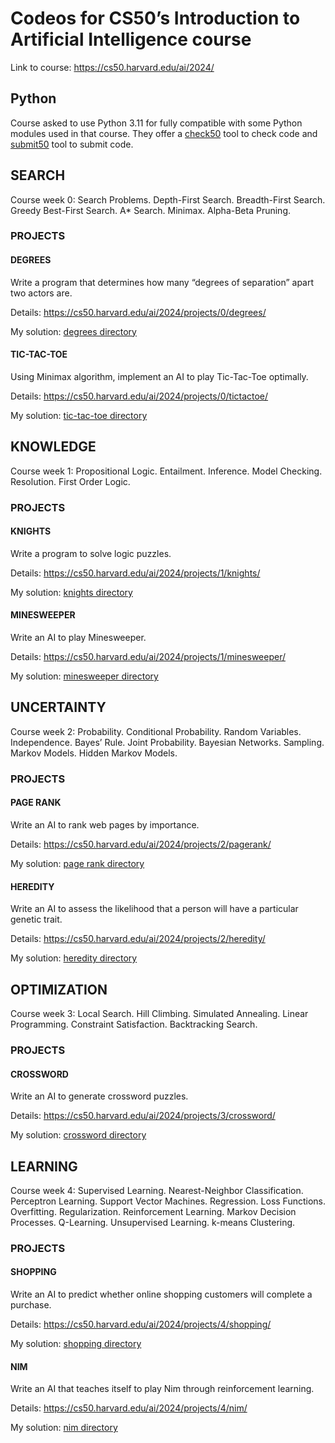 # Codeos for CS50’s Introduction to Artificial Intelligence course

Link to course: https://cs50.harvard.edu/ai/2024/

## Python

Course asked to use Python 3.11 for fully compatible with some Python modules used in that course. They offer a [check50](https://cs50.readthedocs.io/check50/) tool to check code and [submit50](https://cs50.readthedocs.io/submit50/) tool to submit code.

## SEARCH

Course week 0: Search Problems. Depth-First Search. Breadth-First Search. Greedy Best-First Search. A* Search. Minimax. Alpha-Beta Pruning.

### PROJECTS

#### DEGREES

Write a program that determines how many “degrees of separation” apart two actors are.

Details: https://cs50.harvard.edu/ai/2024/projects/0/degrees/

My solution: [degrees directory](degrees/)

#### TIC-TAC-TOE

Using Minimax algorithm, implement an AI to play Tic-Tac-Toe optimally.

Details: https://cs50.harvard.edu/ai/2024/projects/0/tictactoe/

My solution: [tic-tac-toe directory](tictactoe/)

## KNOWLEDGE

Course week 1: Propositional Logic. Entailment. Inference. Model Checking. Resolution. First Order Logic.

### PROJECTS

#### KNIGHTS

Write a program to solve logic puzzles.

Details: https://cs50.harvard.edu/ai/2024/projects/1/knights/

My solution: [knights directory](knights/)

#### MINESWEEPER

Write an AI to play Minesweeper.

Details: https://cs50.harvard.edu/ai/2024/projects/1/minesweeper/

My solution: [minesweeper directory](minesweeper/)

## UNCERTAINTY

Course week 2: Probability. Conditional Probability. Random Variables. Independence. Bayes’ Rule. Joint Probability. Bayesian Networks. Sampling. Markov Models. Hidden Markov Models.

### PROJECTS

#### PAGE RANK

Write an AI to rank web pages by importance.

Details: https://cs50.harvard.edu/ai/2024/projects/2/pagerank/

My solution: [page rank directory](pagerank/)

#### HEREDITY

Write an AI to assess the likelihood that a person will have a particular genetic trait.

Details: https://cs50.harvard.edu/ai/2024/projects/2/heredity/

My solution: [heredity directory](heredity/)

## OPTIMIZATION

Course week 3: Local Search. Hill Climbing. Simulated Annealing. Linear Programming. Constraint Satisfaction. Backtracking Search.

### PROJECTS

#### CROSSWORD

Write an AI to generate crossword puzzles.

Details: https://cs50.harvard.edu/ai/2024/projects/3/crossword/

My solution: [crossword directory](crossword/)

## LEARNING

Course week 4: Supervised Learning. Nearest-Neighbor Classification. Perceptron Learning. Support Vector Machines. Regression. Loss Functions. Overfitting. Regularization. Reinforcement Learning. Markov Decision Processes. Q-Learning. Unsupervised Learning. k-means Clustering.

### PROJECTS

#### SHOPPING

Write an AI to predict whether online shopping customers will complete a purchase.

Details: https://cs50.harvard.edu/ai/2024/projects/4/shopping/

My solution: [shopping directory](shopping/)

#### NIM

Write an AI that teaches itself to play Nim through reinforcement learning.

Details: https://cs50.harvard.edu/ai/2024/projects/4/nim/

My solution: [nim directory](nim/)
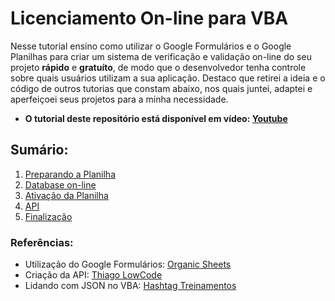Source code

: # Licenciamento On-line para VBA
Nesse tutorial ensino como utilizar o Google Formulários e o Google Planilhas para criar um sistema de verificação e validação on-line do seu projeto **rápido** e **gratuíto**, de modo que o desenvolvedor tenha controle sobre quais usuários utilizam a sua aplicação. Destaco que retirei a ideia e o código de outros tutorias que constam abaixo, nos quais juntei, adaptei e aperfeiçoei seus projetos para a minha necessidade.

* **O tutorial deste repositório está disponível em vídeo: [Youtube]()**

## Sumário:
1. [Preparando a Planilha](/1-%20Preparando%20a%20Planilha.md)
2. [Database on-line](/2-%20Database%20online.md)
3. [Ativação da Planilha](/3-%20Ativação%20da%20Planilha.md)
4. [API](/4-%20API.md)
5. [Finalização](/5-%20Finalização.md)

### Referências:
* Utilização do Google Formulários: [Organic Sheets](https://www.youtube.com/@OrganicSheets)
* Criação da API: [Thiago LowCode](https://www.youtube.com/@ThiagoLowCode)
* Lidando com JSON no VBA: [Hashtag Treinamentos](https://www.youtube.com/@HashtagTreinamentos)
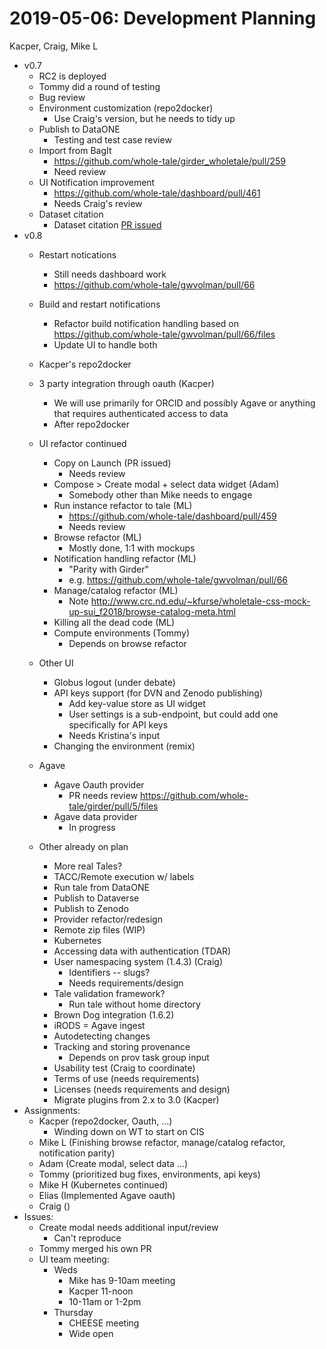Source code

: 2019-05-06: Development Planning
================================
Kacper, Craig, Mike L

* v0.7
    * RC2 is deployed
    * Tommy did a round of testing
    * Bug review
    * Environment customization (repo2docker)
        * Use Craig's version, but he needs to tidy up
    * Publish to DataONE
        * Testing and test case review
    * Import from BagIt
        * https://github.com/whole-tale/girder_wholetale/pull/259
        * Need review
    * UI Notification improvement
        * https://github.com/whole-tale/dashboard/pull/461
        * Needs Craig's review
    * Dataset citation
        * Dataset citation [PR issued](https://github.com/whole-tale/dashboard/pull/456)
* v0.8
    * Restart notications
        * Still needs dashboard work
        * https://github.com/whole-tale/gwvolman/pull/66
    * Build and restart notifications
        * Refactor build notification handling based on https://github.com/whole-tale/gwvolman/pull/66/files
        * Update UI to handle both
    * Kacper's repo2docker
    * 3 party integration through oauth (Kacper)
        * We will use primarily for ORCID and possibly Agave or anything that requires authenticated access to data 
        * After repo2docker
    * UI refactor continued
        * Copy on Launch (PR issued)
            * Needs review
        * Compose > Create modal + select data widget (Adam)
            * Somebody other than Mike needs to engage
        * Run instance refactor to tale (ML)
            * https://github.com/whole-tale/dashboard/pull/459
            * Needs review
        * Browse refactor (ML)
            * Mostly done, 1:1 with mockups
        * Notification handling refactor (ML)
            * "Parity with Girder"
            * e.g. https://github.com/whole-tale/gwvolman/pull/66
        * Manage/catalog refactor (ML)
            * Note http://www.crc.nd.edu/~kfurse/wholetale-css-mock-up-sui_f2018/browse-catalog-meta.html
        * Killing all the dead code (ML)
        * Compute environments (Tommy)
            * Depends on browse refactor
    * Other UI
        * Globus logout (under debate)
        * API keys support (for DVN and Zenodo publishing)
            * Add key-value store as UI widget
            * User settings is a sub-endpoint, but could add one specifically for API keys
            * Needs Kristina's input
        * Changing the environment (remix)
    * Agave
        * Agave Oauth provider
            * PR needs review https://github.com/whole-tale/girder/pull/5/files
        * Agave data provider
            * In progress

    * Other already on plan
        * More real Tales?
        * TACC/Remote execution w/ labels
        * Run tale from DataONE
        * Publish to Dataverse
        * Publish to Zenodo
        * Provider refactor/redesign
        * Remote zip files (WIP)
        * Kubernetes
        * Accessing data with authentication (TDAR)
        * User namespacing system (1.4.3) (Craig)
            * Identifiers -- slugs?
            * Needs requirements/design
        * Tale validation framework?
            * Run tale without home directory
        * Brown Dog integration (1.6.2)
        * iRODS = Agave ingest
        * Autodetecting changes
        * Tracking and storing provenance
            * Depends on prov task group input
        * Usability test (Craig to coordinate)
        * Terms of use (needs requirements)
        * Licenses (needs requirements and design)
        * Migrate plugins from 2.x to 3.0 (Kacper)
* Assignments:
    * Kacper (repo2docker, Oauth, ...)
        * Winding down on WT to start on CIS
    * Mike L (Finishing browse refactor, manage/catalog refactor, notification parity)
    * Adam (Create modal, select data ...)
    * Tommy (prioritized bug fixes, environments, api keys)
    * Mike H (Kubernetes continued)
    * Elias (Implemented Agave oauth)
    * Craig ()
* Issues:
    * Create modal needs additional input/review
        * Can't reproduce
    * Tommy merged his own PR
    * UI team meeting:
        * Weds
            * Mike has 9-10am meeting
            * Kacper 11-noon
            * 10-11am or 1-2pm
        * Thursday
            * CHEESE meeting
            * Wide open
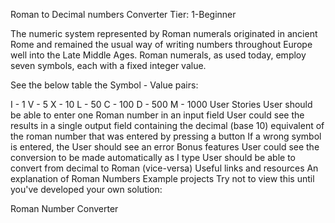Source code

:Roman to Decimal numbers Converter
Tier: 1-Beginner

The numeric system represented by Roman numerals originated in ancient Rome and remained the usual way of writing numbers throughout Europe well into the Late Middle Ages. Roman numerals, as used today, employ seven symbols, each with a fixed integer value.

See the below table the Symbol - Value pairs:

I - 1
V - 5
X - 10
L - 50
C - 100
D - 500
M - 1000
User Stories
 User should be able to enter one Roman number in an input field
 User could see the results in a single output field containing the decimal (base 10) equivalent of the roman number that was entered by pressing a button
 If a wrong symbol is entered, the User should see an error
Bonus features
 User could see the conversion to be made automatically as I type
 User should be able to convert from decimal to Roman (vice-versa)
Useful links and resources
An explanation of Roman Numbers
Example projects
Try not to view this until you've developed your own solution:

Roman Number Converter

--------------------------------------------------

* [Task goal]: Whenever the word "Zenodo" appears in a line of the listing, report that line.

* [Solution to this problem]:
        * API keys support (for DVN and Zenodo publishing)
        * Publish to Zenodo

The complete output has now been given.